> **WHAT IS NEEDED**:
Please set down each record exactly as it appears, but leave out any pictures.

> **Pictures paired with source code**:
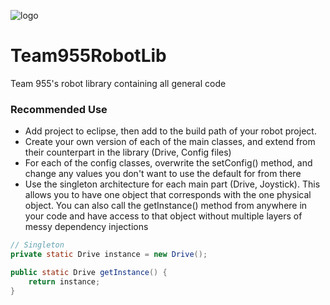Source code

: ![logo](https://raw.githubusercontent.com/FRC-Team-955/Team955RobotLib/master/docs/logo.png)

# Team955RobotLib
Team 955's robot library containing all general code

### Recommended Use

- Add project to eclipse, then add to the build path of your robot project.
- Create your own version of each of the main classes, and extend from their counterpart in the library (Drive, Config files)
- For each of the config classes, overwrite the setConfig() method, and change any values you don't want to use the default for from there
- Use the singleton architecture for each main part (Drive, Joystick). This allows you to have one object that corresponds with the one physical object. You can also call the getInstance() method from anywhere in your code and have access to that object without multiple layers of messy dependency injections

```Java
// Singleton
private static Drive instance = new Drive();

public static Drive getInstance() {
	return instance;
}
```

> **OUTPUT OF THE EXERCISE**:
Source code

: ![logo](https://raw.githubusercontent.com/FRC-Team-955/Team955RobotLib/master/docs/logo.png)

# Team955RobotLib
Team 955's robot library containing all general code

### Recommended Use

- Add project to eclipse, then add to the build path of your robot project.
- Create your own version of each of the main classes, and extend from their counterpart in the library (Drive, Config files)
- For each of the config classes, overwrite the setConfig() method, and change any values you don't want to use the default for from there
- Use the singleton architecture for each main part (Drive, Joystick). This allows you to have one object that corresponds with the one physical object. You can also call the getInstance() method from anywhere in your code and have access to that object without multiple layers of messy dependency injections

```Java
// Singleton
private static Drive instance = new Drive();

public static Drive getInstance() {
	return instance;
}
```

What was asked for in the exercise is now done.